Investigating the impact of evolving cannabis access and use on high-risk drug use behaviours and addiction treatment
Cannabis remains the most widely produced, trafficked and consumed illicit drug worldwide, and at this time Canada and many other countries are implementing alternative regulatory approaches to cannabis. While research on cannabis has traditionally focused on the harms of cannabis use, an emerging body of evidence suggests that cannabis use can also alter high-risk drug practices, such as reducing cocaine use, opioid use and associated overdose. Much of this work suggests that cannabis is often used as a substitute for harder drugs of abuse which may have important implications for health policy responses to the current opioid epidemic in British Columbia.
However, this evidence has been primarily cross-sectional and ecological in nature, and lacking are rigorous longitudinal studies unpacking the precise impacts of cannabis use and evolving cannabis policy on the development of high-risk drug use behaviours. Further, the impacts of cannabis use on HIV and addiction treatment outcomes remains unclear. In light of the recent legalization of non-medical cannabis, identifying the impacts of cannabis on high-risk substance use and drug treatment outcomes will be important for informing clinical and public health practice, as well as policy.
Prevalence, patterns, and harms associated with the co-injection of illicit opioids and crystal methamphetamine
Crystal methamphetamine use is associated with a wide array of physical and social harms. In spite of this, its prevalence is rising in many parts of North America. Several small studies have suggested increasing rates of co-injection of methamphetamine and opioids, though no research has focused on the specific harms associated with this trend. In Vancouver, preliminary reports have noted a similar pattern, in a context where fentanyl has become the most widely used form of illicit opioid.
In this study we propose to use a prospective cohort of people who inject drugs to ask how trends in the co-injection of methamphetamine and opioids are changing over time, and to explore the health consequences associated with this pattern of substance use as it relates to overdose risk and response to treatment.
Answering these questions will provide insight into important changes in the evolving epidemiology of substance use, and will provide information on potential implications. An appreciation of these changing patterns is not only crucial in developing evidence-based harm reduction and treatment strategies, but also in understanding how to devote treatment resources appropriately in the fight to reduce opioid-related deaths.
Improving substance use care for gay, lesbian and bisexual youth in British Columbia
Gay, lesbian, and bisexual youth (GLBY) are at increased risk of experiencing substance use disorders (SUD) in comparison to their heterosexual counterparts.
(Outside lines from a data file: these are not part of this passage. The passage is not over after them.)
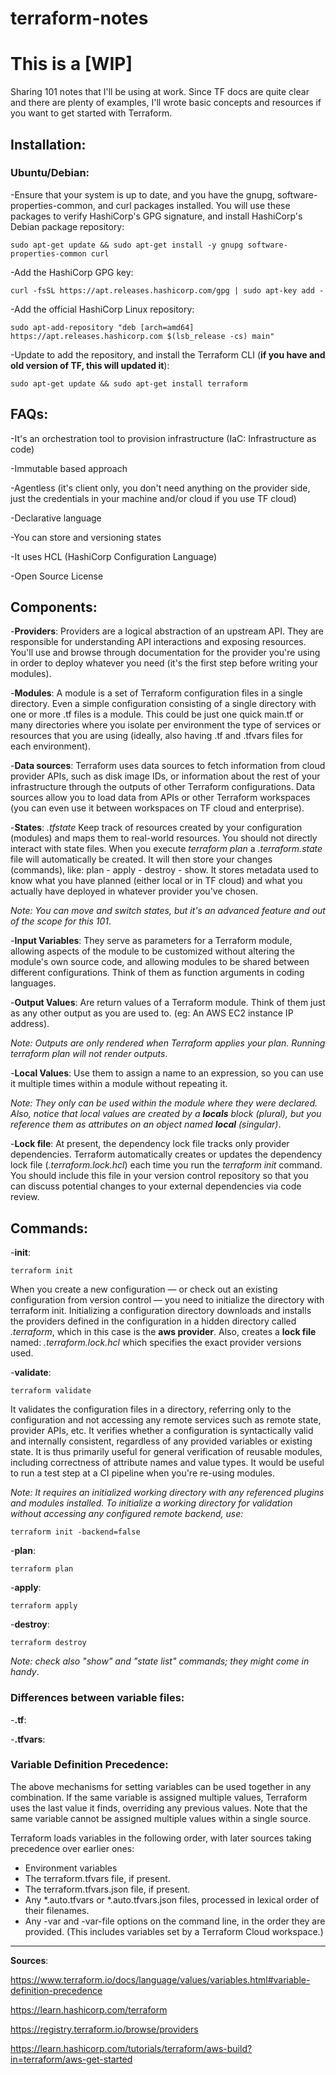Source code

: # terraform-notes

# This is a [WIP]

Sharing 101 notes that I'll be using at work. Since TF docs are quite clear and there are plenty of examples, I'll wrote basic concepts and resources if you want to get started with Terraform.

## Installation:

### Ubuntu/Debian:

-Ensure that your system is up to date, and you have the gnupg, software-properties-common, and curl packages installed. You will use these packages to verify HashiCorp's GPG signature, and install HashiCorp's Debian package repository:

```
sudo apt-get update && sudo apt-get install -y gnupg software-properties-common curl
```

-Add the HashiCorp GPG key:

```
curl -fsSL https://apt.releases.hashicorp.com/gpg | sudo apt-key add -
```

-Add the official HashiCorp Linux repository:

```
sudo apt-add-repository "deb [arch=amd64] https://apt.releases.hashicorp.com $(lsb_release -cs) main"
```

-Update to add the repository, and install the Terraform CLI (**if you have and old version of TF, this will updated it**):

```
sudo apt-get update && sudo apt-get install terraform
```

## FAQs:

-It's an orchestration tool to provision infrastructure (IaC: Infrastructure as code)

-Immutable based approach

-Agentless (it's client only, you don't need anything on the provider side, just the credentials in your machine and/or cloud if you use TF cloud)

-Declarative language

-You can store and versioning states

-It uses HCL (HashiCorp Configuration Language)

-Open Source License

## Components:

-**Providers**: Providers are a logical abstraction of an upstream API. They are responsible for understanding API interactions and exposing resources. You'll use and browse through documentation for the provider you're using in order to deploy whatever you need (it's the first step before writing your modules). 

-**Modules**: A module is a set of Terraform configuration files in a single directory. Even a simple configuration consisting of a single directory with one or more .tf files is a module. This could be just one quick main.tf or many directories where you isolate per environment the type of services or resources that you are using (ideally, also having .tf and .tfvars files for each environment).

-**Data sources**: Terraform uses data sources to fetch information from cloud provider APIs, such as disk image IDs, or information about the rest of your infrastructure through the outputs of other Terraform configurations. Data sources allow you to load data from APIs or other Terraform workspaces (you can even use it between workspaces on TF cloud and enterprise).

-**States**: *.tfstate* Keep track of resources created by your configuration (modules) and maps them to real-world resources. You should not directly interact with state files.
When you execute *terraform plan* a *.terraform.state* file will automatically be created. It will then store your changes (commands), like: plan - apply - destroy - show. It stores  metadata used to know what you have planned (either local or in TF cloud) and what you actually have deployed in whatever provider you've chosen.

*Note: You can move and switch states, but it's an advanced feature and out of the scope for this 101*.

-**Input Variables**: They serve as parameters for a Terraform module, allowing aspects of the module to be customized without altering the module's own source code, and allowing modules to be shared between different configurations. Think of them as function arguments in coding languages.

-**Output Values**: Are return values of a Terraform module. Think of them just as any other output as you are used to. (eg: An AWS EC2 instance IP address).

*Note: Outputs are only rendered when Terraform applies your plan. Running terraform plan will not render outputs*.

-**Local Values**: Use them to assign a name to an expression, so you can use it multiple times within a module without repeating it.

*Note: They only can be used within the module where they were declared. Also, notice that local values are created by a **locals** block (plural), but you reference them as attributes on an object named **local** (singular)*.

-**Lock file**: At present, the dependency lock file tracks only provider dependencies. Terraform automatically creates or updates the dependency lock file (*.terraform.lock.hcl*) each time you run the *terraform init* command. You should include this file in your version control repository so that you can discuss potential changes to your external dependencies via code review.

## Commands:

-**init**: 
```
terraform init
```
When you create a new configuration — or check out an existing configuration from version control — you need to initialize the directory with terraform init. Initializing a configuration directory downloads and installs the providers defined in the configuration in a hidden directory called *.terraform*, which in this case is the **aws provider**. Also, creates a **lock file** named: *.terraform.lock.hcl* which specifies the exact provider versions used.

-**validate**: 
```
terraform validate
```
It validates the configuration files in a directory, referring only to the configuration and not accessing any remote services such as remote state, provider APIs, etc. It verifies whether a configuration is syntactically valid and internally consistent, regardless of any provided variables or existing state. It is thus primarily useful for general verification of reusable modules, including correctness of attribute names and value types. It would be useful to run a test step at a CI pipeline when you're re-using modules. 

*Note: It requires an initialized working directory with any referenced plugins and modules installed. To initialize a working directory for validation without accessing any configured remote backend, use:*

```
terraform init -backend=false
```

-**plan**:
```
terraform plan
```

-**apply**:
```
terraform apply
```

-**destroy**:
```
terraform destroy
```

*Note: check also "show" and "state list" commands; they might come in handy*.

### Differences between variable files:

-**.tf**:

  
-**.tfvars**:


### Variable Definition Precedence:

The above mechanisms for setting variables can be used together in any combination. If the same variable is assigned multiple values, Terraform uses the last value it finds, overriding any previous values. Note that the same variable cannot be assigned multiple values within a single source.

Terraform loads variables in the following order, with later sources taking precedence over earlier ones:

* Environment variables
* The terraform.tfvars file, if present.
* The terraform.tfvars.json file, if present.
* Any *.auto.tfvars or *.auto.tfvars.json files, processed in lexical order of their filenames.
* Any -var and -var-file options on the command line, in the order they are provided. (This includes variables set by a Terraform Cloud workspace.)


---
**Sources**:

https://www.terraform.io/docs/language/values/variables.html#variable-definition-precedence

https://learn.hashicorp.com/terraform

https://registry.terraform.io/browse/providers

https://learn.hashicorp.com/tutorials/terraform/aws-build?in=terraform/aws-get-started
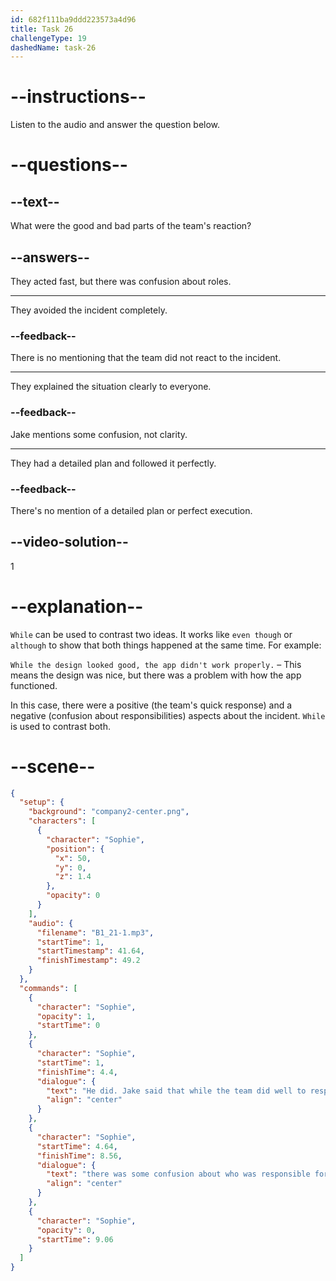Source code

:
 ```yaml
---
id: 682f111ba9ddd223573a4d96
title: Task 26
challengeType: 19
dashedName: task-26
---
```


<!-- (Audio) Sophie: He did. Jake said that while the team did well to respond quickly, there was some confusion about who was responsible for what during the incident. -->

# --instructions--

Listen to the audio and answer the question below.

# --questions--

## --text--

What were the good and bad parts of the team's reaction?

## --answers--

They acted fast, but there was confusion about roles.

---

They avoided the incident completely.

### --feedback--

There is no mentioning that the team did not react to the incident.

---

They explained the situation clearly to everyone.

### --feedback--

Jake mentions some confusion, not clarity.

---

They had a detailed plan and followed it perfectly.

### --feedback--

There's no mention of a detailed plan or perfect execution.

## --video-solution--

1

# --explanation--

`While` can be used to contrast two ideas. It works like `even though` or `although` to show that both things happened at the same time. For example:

`While the design looked good, the app didn't work properly.` – This means the design was nice, but there was a problem with how the app functioned.

In this case, there were a positive (the team's quick response) and a negative (confusion about responsibilities) aspects about the incident. `While` is used to contrast both.

# --scene--

```json
{
  "setup": {
    "background": "company2-center.png",
    "characters": [
      {
        "character": "Sophie",
        "position": {
          "x": 50,
          "y": 0,
          "z": 1.4
        },
        "opacity": 0
      }
    ],
    "audio": {
      "filename": "B1_21-1.mp3",
      "startTime": 1,
      "startTimestamp": 41.64,
      "finishTimestamp": 49.2
    }
  },
  "commands": [
    {
      "character": "Sophie",
      "opacity": 1,
      "startTime": 0
    },
    {
      "character": "Sophie",
      "startTime": 1,
      "finishTime": 4.4,
      "dialogue": {
        "text": "He did. Jake said that while the team did well to respond quickly,",
        "align": "center"
      }
    },
    {
      "character": "Sophie",
      "startTime": 4.64,
      "finishTime": 8.56,
      "dialogue": {
        "text": "there was some confusion about who was responsible for what during the incident.",
        "align": "center"
      }
    },
    {
      "character": "Sophie",
      "opacity": 0,
      "startTime": 9.06
    }
  ]
}
```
The aim of Dr. Ferlatte’s research is to identify the factors associated with SUD experienced by GLBY to inform interventions.
This will include:
- Examining individual, social and structural factors that influence SUD among GLBY through photovoice methods.
- Identifying challenges experienced by GLBY in accessing SUD-related care by gathering experiences through an online survey.
- Identifying how a coordinated set of interventions and policies could best be adapted to address SUD among GLBY through two world cafés, where GLBY and other stakeholders (e.g., intervention decision makers) will be invited to identify solutions to this issue.
The findings of this research will be shared through presentations, articles, and photovoice exhibitions to inform policy and programming decision-making that improves SUD care for GLBY.